Apa yang salah dengan air kuning setelah aborsi?

Aborsi mengacu pada aborsi yang diinduksi, wanita dengan air kuning setelah aborsi mungkin terkait dengan endometritis, vaginitis bakteri, servisitis, dan sebagainya. 1. Endometritis: endometritis berhubungan dengan infeksi patogen, sedangkan operasi bedah ginekologi dan infeksi saluran kelamin bagian bawah adalah pemicunya.
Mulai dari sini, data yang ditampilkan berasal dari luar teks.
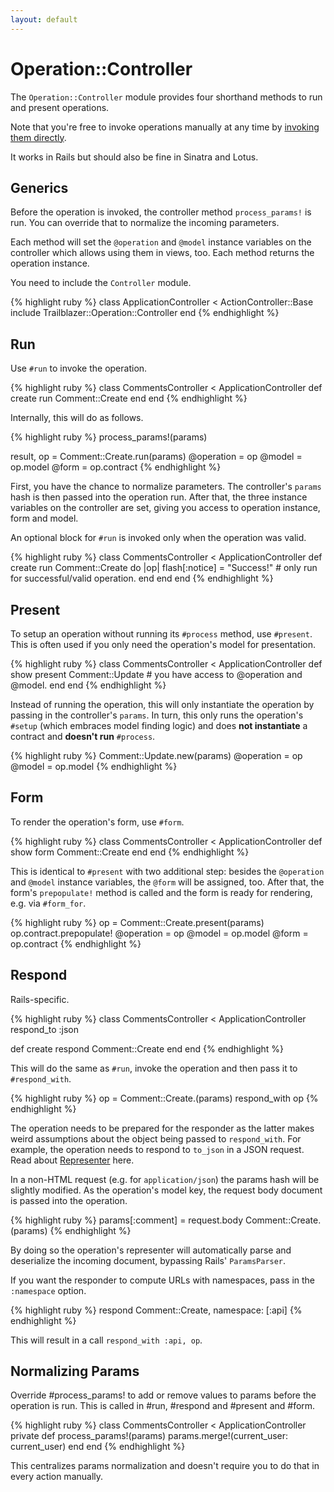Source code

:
 ```yaml
---
layout: default
---
```


# Operation::Controller

The `Operation::Controller` module provides four shorthand methods to run and present operations.

Note that you're free to invoke operations manually at any time by [invoking them directly](api.html).


It works in Rails but should also be fine in Sinatra and Lotus.

## Generics

Before the operation is invoked, the controller method `process_params!` is run. You can override that to normalize the incoming parameters.

Each method will set the `@operation` and `@model` instance variables on the controller which allows using them in views, too. Each method returns the operation instance.

You need to include the `Controller` module.

{% highlight ruby %}
class ApplicationController < ActionController::Base
  include Trailblazer::Operation::Controller
end
{% endhighlight %}


## Run

Use `#run` to invoke the operation.

{% highlight ruby %}
class CommentsController < ApplicationController
  def create
    run Comment::Create
  end
end
{% endhighlight %}

Internally, this will do as follows.

{% highlight ruby %}
process_params!(params)

result, op = Comment::Create.run(params)
@operation = op
@model     = op.model
@form      = op.contract
{% endhighlight %}

First, you have the chance to normalize parameters. The controller's `params` hash is then passed into the operation run. After that, the three instance variables on the controller are set, giving you access to operation instance, form and model.

An optional block for `#run` is invoked only when the operation was valid.

{% highlight ruby %}
class CommentsController < ApplicationController
  def create
    run Comment::Create do |op|
      flash[:notice] = "Success!" # only run for successful/valid operation.
    end
  end
end
{% endhighlight %}

## Present

To setup an operation without running its `#process` method, use `#present`. This is often used if you only need the operation's model for presentation.

{% highlight ruby %}
class CommentsController < ApplicationController
  def show
    present Comment::Update
    # you have access to @operation and @model.
  end
end
{% endhighlight %}

Instead of running the operation, this will only instantiate the operation by passing in the controller's `params`. In turn, this only runs the operation's `#setup` (which embraces model finding logic) and does **not instantiate** a contract and **doesn't run** `#process`.

{% highlight ruby %}
Comment::Update.new(params)
@operation = op
@model     = op.model
{% endhighlight %}

## Form

To render the operation's form, use `#form`.

{% highlight ruby %}
class CommentsController < ApplicationController
  def show
    form Comment::Create
  end
end
{% endhighlight %}

This is identical to `#present` with two additional step: besides the `@operation` and `@model` instance variables, the `@form` will be assigned, too. After that, the form's `prepopulate!` method is called and the form is ready for rendering, e.g. via `#form_for`.

{% highlight ruby %}
op = Comment::Create.present(params)
op.contract.prepopulate!
@operation = op
@model     = op.model
@form      = op.contract
{% endhighlight %}

## Respond

Rails-specific.

{% highlight ruby %}
class CommentsController < ApplicationController
  respond_to :json

  def create
    respond Comment::Create
  end
end
{% endhighlight %}

This will do the same as `#run`, invoke the operation and then pass it to `#respond_with`.

{% highlight ruby %}
op = Comment::Create.(params)
respond_with op
{% endhighlight %}

The operation needs to be prepared for the responder as the latter makes weird assumptions about the object being passed to `respond_with`. For example, the operation needs to respond to `to_json` in a JSON request. Read about [Representer](representer.html) here.

In a non-HTML request (e.g. for `application/json`) the params hash will be slightly modified. As the operation's model key, the request body document is passed into the operation.

{% highlight ruby %}
params[:comment] = request.body
Comment::Create.(params)
{% endhighlight %}

By doing so the operation's representer will automatically parse and deserialize the incoming document, bypassing Rails' `ParamsParser`.

If you want the responder to compute URLs with namespaces, pass in the `:namespace` option.

{% highlight ruby %}
respond Comment::Create, namespace: [:api]
{% endhighlight %}

This will result in a call `respond_with :api, op`.

## Normalizing Params

Override #process_params! to add or remove values to params before the operation is run. This is called in #run, #respond and #present and #form.

{% highlight ruby %}
class CommentsController < ApplicationController
private
  def process_params!(params)
    params.merge!(current_user: current_user)
  end
end
{% endhighlight %}

This centralizes params normalization and doesn't require you to do that in every action manually.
Gejala khas pasien adalah nyeri perut bagian bawah, demam, keputihan yang tidak normal, kelainan menstruasi, dll., yang dapat dimanifestasikan sebagai air kuning di vagina setelah aborsi. 2. Vaginitis bakteri: Vaginitis bakteri berhubungan dengan berkurangnya laktobasilus di dalam vagina dan berkembang biaknya sejumlah besar mikroorganisme. Penyakit ini akan menyebabkan pasien mengalami peningkatan keputihan, dan disertai dengan bau amis, gatal ringan pada vulva atau sensasi terbakar dan gejala lainnya, juga dapat dimanifestasikan sebagai air kuning pada vagina setelah aborsi. 3. Servisitis: servisitis berhubungan dengan infeksi patogen, gangguan flora vagina, ketidakseimbangan hormon. Sebagian besar pasien tidak memiliki gejala yang jelas, tetapi beberapa pasien akan mengalami peningkatan keputihan, perdarahan vagina yang tidak normal, rasa sakit saat berhubungan seksual dan gejala lainnya, yang dapat dimanifestasikan sebagai air kuning di vagina setelah aborsi. Disarankan agar orang yang memiliki air kuning di vagina setelah aborsi harus berkonsultasi dengan dokter untuk pemeriksaan, dan mengikuti instruksi dokter setelah mengklarifikasi penyebab penyakit. Setiap hari memperkuat perawatan kebersihan pribadi, mengganti pakaian dalam dan sebagainya.